Yep, G-Skill is good. Dont go by reviews everytime. I have Patriot and it touches 500Mhz easily. Depends upon the model though. I leave last choice upon you.


----------



## ionicsachin (Apr 9, 2008)

i ll go with g-skill....coz i m gettin it locally at ease.....
and lolz....any overclock xpected frm my present transcend 2x1gb 800mhz sticks....


----------



## hellgate (Apr 9, 2008)

r u clocking on the stock HSF?
as for the ram the Transcend 800MHz sud easily do 900MHz and above (my 667 does 900MHz).


----------



## ionicsachin (Apr 9, 2008)

wat is hsf? is it voltage?
and i dint overclock yet....
shud i give these transcend sticks a try?
wat vdimm are u using?


----------



## Pathik (Apr 9, 2008)

HSF= Heat sink and fan. Are you using any 3rd party coolers?


----------



## hellgate (Apr 9, 2008)

HSF = Heatsink Fan. ru using the Intel stock HSF?
try the Transcend sticks,they aint that bad.
vdimm for me is 2.2v @ 900MHz @ 4-4-4-12.

try these settings 4 ur E8200:
FSB = 400
DRAM:FSB = 1:1

CPU vcore = 1.4050 (if system is stable then dec to 1.3850 and try)
leave rest to default settings.try these rec the idle and load temps and post here.


----------



## ionicsachin (Apr 9, 2008)

sure i will give these settings a try. ... ..i m using arctic silver 5 with stock cooler:d.....i kno it sux
and i ll be bak on monday with overclock results....i ve got my iitjee this sunday....


----------



## ajayashish (Apr 9, 2008)

hellgate said:


> HSF = Heatsink Fan. ru using the Intel stock HSF?
> try the Transcend sticks,they aint that bad.
> vdimm for me is 2.2v @ 900MHz @ 4-4-4-12.
> 
> ...


 

what does this 4-4-4-12 and 5-5-5-12 means... i have read it in many places...


----------



## hellgate (Apr 9, 2008)

4-4-4-12 -> these figs denote the memory timings ur ram can do at a certain fsb (i.e 4-4-4-12 @ 667MHz).
4-4-4-12 correspond to the following: CL-RCD-RP-RAS

Just read thru this and u'll understand:

*www.hardwaresecrets.com/article/26


----------



## mayanksharma (Apr 9, 2008)

ionicsachin said:


> i m using arctic silver 5 with stock cooler:d.....i kno it sux


Not actually !!  I've applied AS5 with stock HSF on my Quad, and clocked at 2.8Ghz, the temps are reduced alot.

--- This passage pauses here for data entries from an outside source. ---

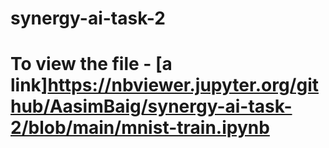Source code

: # synergy-ai-task-2
# To view the file - [a link]https://nbviewer.jupyter.org/github/AasimBaig/synergy-ai-task-2/blob/main/mnist-train.ipynb
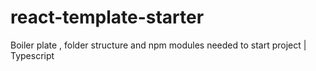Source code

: # react-template-starter
Boiler plate , folder structure and npm modules needed to start project | Typescript
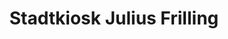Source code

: ---
title: "Stadtkiosk Julius Frilling"
url: /emlichheim/stadtkiosk-julius-frilling/
shop: Kiosk
---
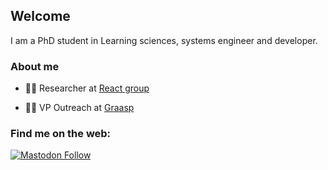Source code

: ## Welcome

I am a PhD student in Learning sciences, systems engineer and developer.

### About me

- 🧑‍🔬 Researcher at [React group](https://react.epfl.ch/)

- 🧑‍🏫 VP Outreach at [Graasp](https://graasp.org/)

### Find me on the web:

[![Mastodon Follow](https://img.shields.io/mastodon/follow/107574864086421450?domain=https%3A%2F%2Ftooting.ch&label=tooting&style=social)](https://tooting.ch/@jeremy_la_scala)

<!--

### Me on Github

[![Jérémy's GitHub stats](https://github-readme-stats.vercel.app/api?username=swouf&show_icons=true&theme=transparent)](https://github.com/anuraghazra/github-readme-stats)

[![Top Langs](https://github-readme-stats.vercel.app/api/top-langs/?username=swouf)](https://github.com/anuraghazra/github-readme-stats)

-->
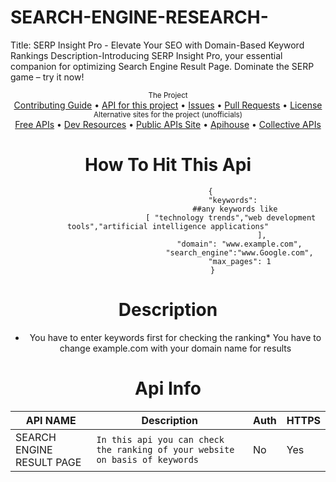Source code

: # SEARCH-ENGINE-RESEARCH-
Title: SERP Insight Pro - Elevate Your SEO with Domain-Based Keyword Rankings Description-Introducing SERP Insight Pro, your essential companion for optimizing Search Engine Result Page. Dominate the SERP game – try it now!

<div align="center">
    <sub>The Project</sub>
    <br />
    <a href="CONTRIBUTING.md">Contributing Guide</a> •
    <a href="https://github.com/davemachado/public-api">API for this project</a> •
    <a href="https://github.com/public-apis/public-apis/issues">Issues</a> •
    <a href="https://github.com/public-apis/public-apis/pulls">Pull Requests</a> •
    <a href="LICENSE">License</a>
    

<br />

<div align="center">
    <sub>Alternative sites for the project (unofficials)</sub>
    <br />
    <a href="https://free-apis.github.io">Free APIs</a> •
    <a href="https://devresourc.es/tools-and-utilities/public-apis">Dev Resources</a> •
    <a href="https://www.public-apis.ml">Public APIs Site</a> •
    <a href="https://apihouse.vercel.app">Apihouse</a> •
    <a href="https://collective-api.vercel.app/">Collective APIs</a> 
</div>


# How To Hit This Api 

                       {
                                  "keywords": 
                                  ##any keywords like
                                [ "technology trends","web development tools","artificial intelligence applications"
                                              ],
                                    "domain": "www.example.com",
                                    "search_engine":"www.Google.com",
                                    "max_pages": 1
                        }
# Description
* You have to enter keywords first for checking the ranking* You have to change example.com with your domain name for results

# Api Info
API NAME                   | Description                                                                  | Auth | HTTPS|
|--------------------------|------------------------------------------------------------------------------|------|------|
| SEARCH ENGINE RESULT PAGE| `In this api you can check the ranking of your website on basis of keywords` | No   | Yes  |
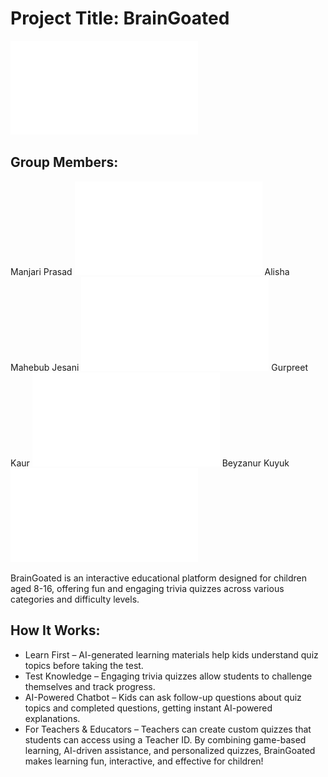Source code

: # Project Title: BrainGoated
![Link to the project proposal report](ProjectProposalReport_Group11.pdf)

## Group Members: 
Manjari Prasad ![Link to Manjari's AI usage declaration form](docs/M0_AI_Declaration_Manjari_Prasad_Seeja_301587588.pdf)
Alisha Mahebub Jesani ![Link to Alisha's AI usage declaration form](docs/M0_AI_Disclosure_Alisha_Mahebub_Jesani_301591998.pdf)
Gurpreet Kaur ![Link to Gurpreet's AI usage declaration form](docs/M0_AI_Disclosure_Gupreet_Kaur_301575453.pdf)
Beyzanur Kuyuk  ![Link to Beyzanur's AI usage declaration form](docs/M0_AI_Declaration_Beyzanur_Kuyuk_301591586.pdf)


BrainGoated is an interactive educational platform designed for children aged 8-16, offering fun and engaging trivia quizzes across various categories and difficulty levels.
## How It Works:
- Learn First – AI-generated learning materials help kids understand quiz topics before taking the test.
- Test Knowledge – Engaging trivia quizzes allow students to challenge themselves and track progress.
- AI-Powered Chatbot – Kids can ask follow-up questions about quiz topics and completed questions, getting instant AI-powered explanations.
- For Teachers & Educators – Teachers can create custom quizzes that students can access using a Teacher ID.
By combining game-based learning, AI-driven assistance, and personalized quizzes, BrainGoated makes learning fun, interactive, and effective for children! 
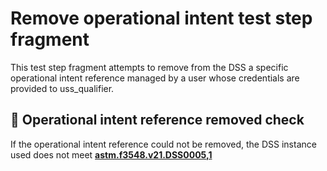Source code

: # Remove operational intent test step fragment

This test step fragment attempts to remove from the DSS a specific operational intent reference managed by a user whose credentials are provided to uss_qualifier.

## 🛑 Operational intent reference removed check

If the operational intent reference could not be removed, the DSS instance used does not meet **[astm.f3548.v21.DSS0005,1](../../../../requirements/astm/f3548/v21.md)**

Atleast the difference is enough to makeup for what i paid for AS5! Aftermarket coolers are anytime better than stock HSF though..


----------



## ionicsachin (Apr 9, 2008)

which is the best value for money cooler....


----------



## hellgate (Apr 10, 2008)

get TRUE if u can.sud cost bout 2.7k. + cost of a good 120mm fan


----------